16.  The text of this Report was adopted by the Commission on

11 December 1997 and is now transmitted to the Committee of Ministers

of the Council of Europe, in accordance with Article 31 para. 2 of the

Convention.

17. The purpose of the Report, pursuant to Article 31 of the

Convention, is:

     (i)  to establish the facts, and

     (ii) to state an opinion as to whether the facts found disclose

          a breach by the respondent Government of their obligations

          under the Convention.

18.  The Commission's decision on the admissibility of the application

is appended to this Report.

19.  The full text of the parties' submissions, together with the

documents lodged as exhibits, are held in the archives of the

Commission.

II.  ESTABLISHMENT OF THE FACTS

A.   The particular circumstances of the case

20.  The applicant is the author of a book entitled "Yas Tutan

Tarih / 33 Kursun" (History in Mourning / 33 Bullets). The first

edition of the book was published in December 1989 and the preface was

signed by Musa Anter, who was a prominent figure and writer on matters

concerning the people of Kurdish origin in Turkey. In his book the

applicant alleged that the State oppressed the people of Kurdish

origin, attempted to destroy their identity by means of genocide, exile

and torture and carried out massacres against them.

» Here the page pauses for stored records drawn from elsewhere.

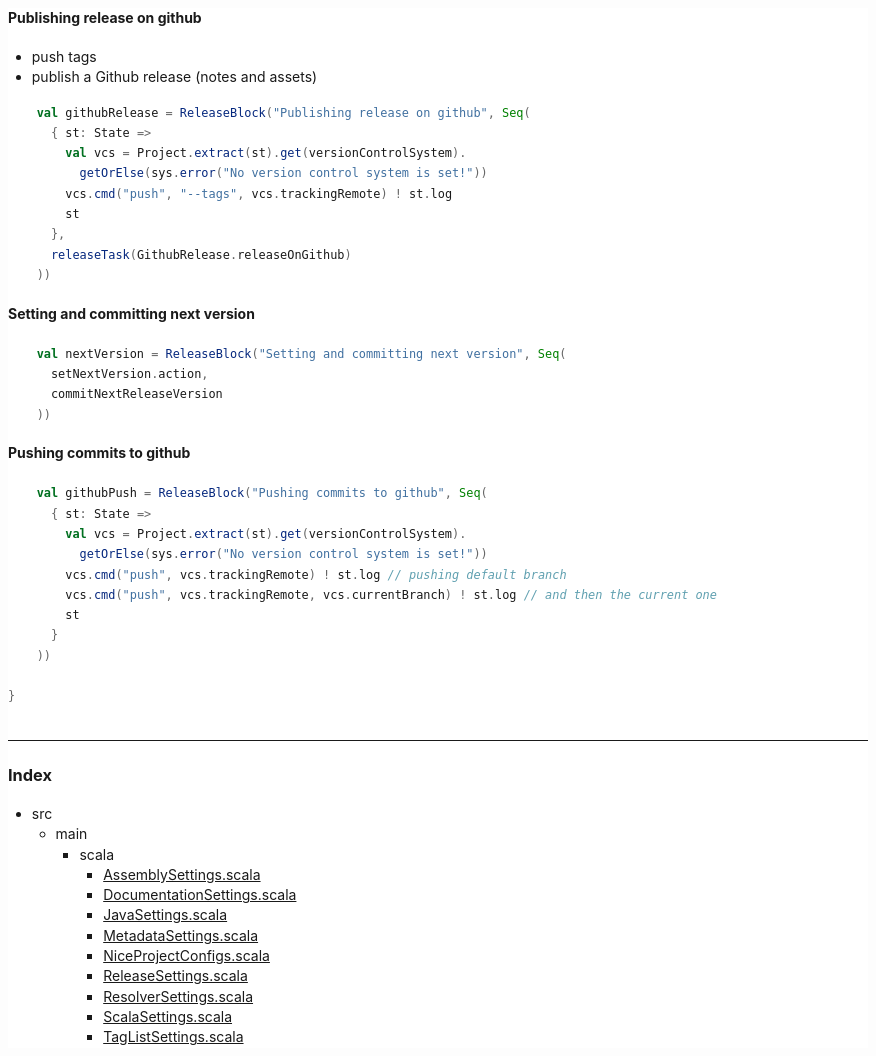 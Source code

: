 #### Publishing release on github 

- push tags
- publish a Github release (notes and assets)


```scala
    val githubRelease = ReleaseBlock("Publishing release on github", Seq(
      { st: State =>
        val vcs = Project.extract(st).get(versionControlSystem).
          getOrElse(sys.error("No version control system is set!"))
        vcs.cmd("push", "--tags", vcs.trackingRemote) ! st.log
        st
      },
      releaseTask(GithubRelease.releaseOnGithub)
    ))
```

#### Setting and committing next version

```scala
    val nextVersion = ReleaseBlock("Setting and committing next version", Seq(
      setNextVersion.action,
      commitNextReleaseVersion
    ))
```

#### Pushing commits to github

```scala
    val githubPush = ReleaseBlock("Pushing commits to github", Seq(
      { st: State =>
        val vcs = Project.extract(st).get(versionControlSystem).
          getOrElse(sys.error("No version control system is set!"))
        vcs.cmd("push", vcs.trackingRemote) ! st.log // pushing default branch
        vcs.cmd("push", vcs.trackingRemote, vcs.currentBranch) ! st.log // and then the current one
        st
      }
    ))

}
  

```


------

### Index

+ src
  + main
    + scala
      + [AssemblySettings.scala][main/scala/AssemblySettings.scala]
      + [DocumentationSettings.scala][main/scala/DocumentationSettings.scala]
      + [JavaSettings.scala][main/scala/JavaSettings.scala]
      + [MetadataSettings.scala][main/scala/MetadataSettings.scala]
      + [NiceProjectConfigs.scala][main/scala/NiceProjectConfigs.scala]
      + [ReleaseSettings.scala][main/scala/ReleaseSettings.scala]
      + [ResolverSettings.scala][main/scala/ResolverSettings.scala]
      + [ScalaSettings.scala][main/scala/ScalaSettings.scala]
      + [TagListSettings.scala][main/scala/TagListSettings.scala]


[main/scala/AssemblySettings.scala]: AssemblySettings.scala.md
[main/scala/DocumentationSettings.scala]: DocumentationSettings.scala.md
[main/scala/JavaSettings.scala]: JavaSettings.scala.md
[main/scala/MetadataSettings.scala]: MetadataSettings.scala.md
[main/scala/NiceProjectConfigs.scala]: NiceProjectConfigs.scala.md
[main/scala/ReleaseSettings.scala]: ReleaseSettings.scala.md
[main/scala/ResolverSettings.scala]: ResolverSettings.scala.md
[main/scala/ScalaSettings.scala]: ScalaSettings.scala.md
[main/scala/TagListSettings.scala]: TagListSettings.scala.md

21.  In an indictment dated 22 January 1990 the Public Prosecutor at

the istanbul State Security Court (istanbul Devlet Güvenlik Mahkemesi)

charged the applicant with disseminating separatist propaganda through

his book. He requested the applicant's conviction under Article 142 (3)

of the Turkish Criminal Code.

22.  On 29 March 1991 the istanbul State Security Court sentenced the

applicant to six years and three months' imprisonment. On 12 April 1991

Article 142 of the Turkish Criminal Code, under which the applicant had

been convicted, was repealed. In a supplementary decision dated

3 May 1991, the Court quashed the applicant's conviction. On

21 July 1991 the book was reprinted with a preface signed by

Musa Anter.

23.  On 12 December 1991 the Public Prosecutor at the istanbul State

Security Court charged the applicant with disseminating propaganda

against the indivisibility of the State in view of the fact that the

book had been reprinted. The charges were made in accordance with

Article 8 paragraph 1 of the Anti-Terror Law.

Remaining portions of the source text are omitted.